At least, its moviegoers do. From regular screenings of Tommy Wiseau’s cult disasterpiece “The Room” at Cinema 21 to the Hollywood Theatre’s monthly B-Movie Bingo series, this is a city that appreciates Z-grade cinema. It’s not just hipster irony, either. Low-budget, creatively questionable filmmaking has a long, dubious history in the Rose City. With all due respect to Gus Van Sant, Portland independent film does not begin and end with Drugstore Cowboy. It’s just that a lot of the other movies to come out of here have not been — how shall I put this? — good. Or not good enough to remain in the public consciousness very long, anyway.

But quality should never be a burden to entertainment. Portland’s forgotten films deserve rediscovery — if for no other reason than they’re incredibly fun to mock. We enlisted critic, filmmaker, blogger and local schlock movie historian David Walker to help dig up just a few of these hidden turds…er, sorry, “treasures.” Track ’em down if you dare.

Courier of Death (1984)

Plot: A courier (Joey Johnson) overnights packages of certified vengeance to the gangsters who killed his wife, all while wearing a sweet Canadian tuxedo.

David Walker: “This is the work of Tom Shaw, considered by many to be the Ed Wood of Portland. Shaw only made two complete feature films, but he owned a ton of equipment which was used on many other films, including the early works of Gus Van Sant. Much of Shaw’s money came from porn, as he owned several porn theaters in the area during the 1970s.”

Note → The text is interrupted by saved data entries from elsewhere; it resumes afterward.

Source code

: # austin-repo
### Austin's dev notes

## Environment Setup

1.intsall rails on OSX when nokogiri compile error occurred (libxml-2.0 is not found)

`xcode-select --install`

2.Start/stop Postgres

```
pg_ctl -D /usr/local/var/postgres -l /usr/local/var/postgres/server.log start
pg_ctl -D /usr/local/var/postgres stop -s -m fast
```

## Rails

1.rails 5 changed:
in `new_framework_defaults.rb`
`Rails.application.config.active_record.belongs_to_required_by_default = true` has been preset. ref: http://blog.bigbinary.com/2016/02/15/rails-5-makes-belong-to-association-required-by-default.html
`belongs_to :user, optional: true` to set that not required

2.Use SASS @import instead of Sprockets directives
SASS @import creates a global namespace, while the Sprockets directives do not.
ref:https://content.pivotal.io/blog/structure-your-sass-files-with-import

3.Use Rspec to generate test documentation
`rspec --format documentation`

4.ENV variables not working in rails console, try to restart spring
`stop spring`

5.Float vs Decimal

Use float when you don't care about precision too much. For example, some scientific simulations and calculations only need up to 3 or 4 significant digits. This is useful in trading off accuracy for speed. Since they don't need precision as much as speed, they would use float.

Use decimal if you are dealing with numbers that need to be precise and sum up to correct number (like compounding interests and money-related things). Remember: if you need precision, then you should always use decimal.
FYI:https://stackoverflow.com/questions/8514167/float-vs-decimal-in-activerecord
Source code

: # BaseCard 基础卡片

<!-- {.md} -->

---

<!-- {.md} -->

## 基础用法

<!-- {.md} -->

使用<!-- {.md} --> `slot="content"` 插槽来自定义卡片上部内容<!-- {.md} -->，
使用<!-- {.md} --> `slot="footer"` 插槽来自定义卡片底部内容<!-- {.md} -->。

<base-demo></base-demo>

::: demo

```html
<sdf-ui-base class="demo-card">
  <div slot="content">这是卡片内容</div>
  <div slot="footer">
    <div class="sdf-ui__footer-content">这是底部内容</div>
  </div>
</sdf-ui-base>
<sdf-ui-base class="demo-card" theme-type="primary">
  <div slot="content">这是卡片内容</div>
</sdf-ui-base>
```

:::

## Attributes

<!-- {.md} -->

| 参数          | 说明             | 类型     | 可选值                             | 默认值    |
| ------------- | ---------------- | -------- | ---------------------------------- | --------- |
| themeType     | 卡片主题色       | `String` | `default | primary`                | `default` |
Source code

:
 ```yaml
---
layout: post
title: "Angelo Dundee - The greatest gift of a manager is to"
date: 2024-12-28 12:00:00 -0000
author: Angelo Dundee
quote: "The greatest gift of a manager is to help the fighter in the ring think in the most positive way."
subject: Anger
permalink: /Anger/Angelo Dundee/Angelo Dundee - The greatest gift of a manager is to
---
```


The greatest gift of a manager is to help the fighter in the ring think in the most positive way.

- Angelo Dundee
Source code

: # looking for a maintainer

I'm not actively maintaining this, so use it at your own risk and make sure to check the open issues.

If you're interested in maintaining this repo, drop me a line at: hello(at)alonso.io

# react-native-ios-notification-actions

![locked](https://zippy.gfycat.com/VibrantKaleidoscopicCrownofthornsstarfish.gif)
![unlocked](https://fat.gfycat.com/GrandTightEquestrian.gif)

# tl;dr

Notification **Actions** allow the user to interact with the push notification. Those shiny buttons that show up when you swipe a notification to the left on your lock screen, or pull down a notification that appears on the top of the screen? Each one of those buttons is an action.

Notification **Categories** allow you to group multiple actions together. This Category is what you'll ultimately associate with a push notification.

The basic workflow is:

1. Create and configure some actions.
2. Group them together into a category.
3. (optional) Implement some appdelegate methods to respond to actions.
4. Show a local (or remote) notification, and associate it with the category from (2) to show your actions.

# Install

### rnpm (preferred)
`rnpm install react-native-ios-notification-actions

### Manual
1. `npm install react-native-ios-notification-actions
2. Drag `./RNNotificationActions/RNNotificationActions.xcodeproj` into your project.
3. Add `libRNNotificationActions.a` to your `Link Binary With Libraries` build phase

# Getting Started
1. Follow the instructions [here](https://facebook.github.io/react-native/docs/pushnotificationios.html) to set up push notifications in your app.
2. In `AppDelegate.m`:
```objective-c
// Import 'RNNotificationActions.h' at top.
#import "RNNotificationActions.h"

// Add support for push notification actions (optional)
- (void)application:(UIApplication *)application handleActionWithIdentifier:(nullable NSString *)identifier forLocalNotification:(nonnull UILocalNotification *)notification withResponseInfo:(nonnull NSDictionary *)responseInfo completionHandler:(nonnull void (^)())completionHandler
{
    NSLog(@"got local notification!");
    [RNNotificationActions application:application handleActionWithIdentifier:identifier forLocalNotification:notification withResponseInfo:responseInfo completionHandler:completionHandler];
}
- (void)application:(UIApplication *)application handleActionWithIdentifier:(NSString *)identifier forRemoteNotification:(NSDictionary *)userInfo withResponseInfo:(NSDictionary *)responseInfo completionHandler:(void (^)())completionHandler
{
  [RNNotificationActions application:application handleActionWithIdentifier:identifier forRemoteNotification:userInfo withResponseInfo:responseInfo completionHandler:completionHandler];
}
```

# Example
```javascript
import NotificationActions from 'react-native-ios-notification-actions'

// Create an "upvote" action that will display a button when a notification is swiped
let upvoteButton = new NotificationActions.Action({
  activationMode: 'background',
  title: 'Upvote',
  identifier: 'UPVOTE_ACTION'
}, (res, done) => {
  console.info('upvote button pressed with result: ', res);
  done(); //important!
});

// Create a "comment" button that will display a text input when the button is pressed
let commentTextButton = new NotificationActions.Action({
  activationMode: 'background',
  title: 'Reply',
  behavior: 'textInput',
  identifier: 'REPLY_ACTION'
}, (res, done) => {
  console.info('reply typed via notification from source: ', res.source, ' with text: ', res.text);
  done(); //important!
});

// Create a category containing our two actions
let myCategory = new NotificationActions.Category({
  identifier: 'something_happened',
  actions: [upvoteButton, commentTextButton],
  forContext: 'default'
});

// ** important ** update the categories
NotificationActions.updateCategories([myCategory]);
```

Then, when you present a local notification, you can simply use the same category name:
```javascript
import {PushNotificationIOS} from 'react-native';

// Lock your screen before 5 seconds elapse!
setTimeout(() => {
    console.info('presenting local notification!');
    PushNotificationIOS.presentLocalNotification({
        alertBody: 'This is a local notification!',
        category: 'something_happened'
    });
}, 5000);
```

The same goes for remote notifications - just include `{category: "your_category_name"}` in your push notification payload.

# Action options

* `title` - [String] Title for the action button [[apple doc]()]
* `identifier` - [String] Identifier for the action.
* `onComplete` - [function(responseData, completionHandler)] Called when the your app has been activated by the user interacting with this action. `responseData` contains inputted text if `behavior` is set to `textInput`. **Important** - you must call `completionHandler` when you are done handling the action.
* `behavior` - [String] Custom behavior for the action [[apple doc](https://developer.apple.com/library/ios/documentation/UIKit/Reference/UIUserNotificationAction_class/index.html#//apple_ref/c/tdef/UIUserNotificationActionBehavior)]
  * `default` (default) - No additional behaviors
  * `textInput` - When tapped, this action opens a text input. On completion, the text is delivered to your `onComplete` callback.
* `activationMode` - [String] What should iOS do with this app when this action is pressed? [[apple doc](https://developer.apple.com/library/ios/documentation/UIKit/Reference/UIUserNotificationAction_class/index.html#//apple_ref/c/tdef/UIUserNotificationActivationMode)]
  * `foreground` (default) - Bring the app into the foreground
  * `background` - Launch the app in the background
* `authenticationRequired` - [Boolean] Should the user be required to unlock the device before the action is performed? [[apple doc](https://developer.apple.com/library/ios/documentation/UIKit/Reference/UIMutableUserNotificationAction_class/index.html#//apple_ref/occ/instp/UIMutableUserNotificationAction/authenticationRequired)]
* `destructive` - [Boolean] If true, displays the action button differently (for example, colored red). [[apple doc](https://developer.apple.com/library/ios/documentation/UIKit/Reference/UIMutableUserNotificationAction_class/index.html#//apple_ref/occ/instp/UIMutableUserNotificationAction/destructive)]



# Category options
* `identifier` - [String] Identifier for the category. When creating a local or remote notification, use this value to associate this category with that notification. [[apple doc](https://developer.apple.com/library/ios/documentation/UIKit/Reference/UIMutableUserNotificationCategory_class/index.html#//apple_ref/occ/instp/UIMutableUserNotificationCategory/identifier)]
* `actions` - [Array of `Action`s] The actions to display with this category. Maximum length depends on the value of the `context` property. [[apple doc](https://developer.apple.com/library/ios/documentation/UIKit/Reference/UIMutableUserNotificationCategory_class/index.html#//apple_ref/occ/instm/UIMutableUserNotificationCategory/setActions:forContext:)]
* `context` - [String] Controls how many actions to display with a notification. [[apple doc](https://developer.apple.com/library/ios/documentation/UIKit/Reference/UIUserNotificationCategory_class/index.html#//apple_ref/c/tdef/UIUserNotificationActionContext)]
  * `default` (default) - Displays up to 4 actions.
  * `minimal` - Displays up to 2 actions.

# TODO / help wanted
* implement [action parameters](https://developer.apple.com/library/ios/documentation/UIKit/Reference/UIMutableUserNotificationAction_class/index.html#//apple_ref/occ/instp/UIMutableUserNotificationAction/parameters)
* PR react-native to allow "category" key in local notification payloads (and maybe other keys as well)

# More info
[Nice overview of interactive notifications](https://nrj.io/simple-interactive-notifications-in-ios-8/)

What the Internet Says: “This movie could have also been called “Stupid Conversations in a Small Plane”!” – www.deathindustries.com


Ironheart (1992)

Plot: A kung-fu fighting L.A. cop infiltrates a Portland sex trafficking ring in order to avenge his partner’s death.

Walker: “This stars Britton Lee, a local martial arts instructor who also executive produced the film. His brother Julian also made Fatal Revenge several years earlier, but that film never went anywhere, as opposed to Ironheart, which beat a hasty retreat to the world of direct-to-VHS.”

What the Internet Says:
“Tough uncompromising martial arts trained cop turns up, speaks bad english and does stuff that does not make sense. Its utter tripe. But he does have a nice car.” – IMDB.com


Brain Smasher…A Love Story (1993)

Plot: Andrew Dice Clay, in the unawaited followup to 1990’s Adventures of Ford Fairlane, plays a nightclub bouncer protecting Teri Hatcher from ninjas who are actually monks, or something.

Walker: “This was made here during the height of the early ’90s filmmaking boom, which included films like The Temp, Dr. Giggles, Hear No Evil, Frozen Assets, Teenage Mutant Ninja Turtles 3, Free Willy, and a bunch of other stuff.”

What the Internet Says: “It has a little of everything in it. Love, romance, guys in masks, large, scary strippers, ultimate power, and that one chick whose name I can never remember.” – Amazon.com


Unhinged (1982)

Plot: College girls on their way to a jazz festival get caught in a rainstorm, take shelter in a creepy old mansion and — as usually happens to college girls in creepy old mansions — get killed off one by one. Lesson: Don’t listen to jazz.

Walker: “Written, produced and directed by Don Gronquist, this is one of those early 1980s horror films that benefited from the explosion of home video. I heard it was banned in England, but that’s still just a rumor. Gronquist wrote and produced Rockaday Richie & the Queen of the Hop in 1973, the first all-Portland production to land an international distribution deal.”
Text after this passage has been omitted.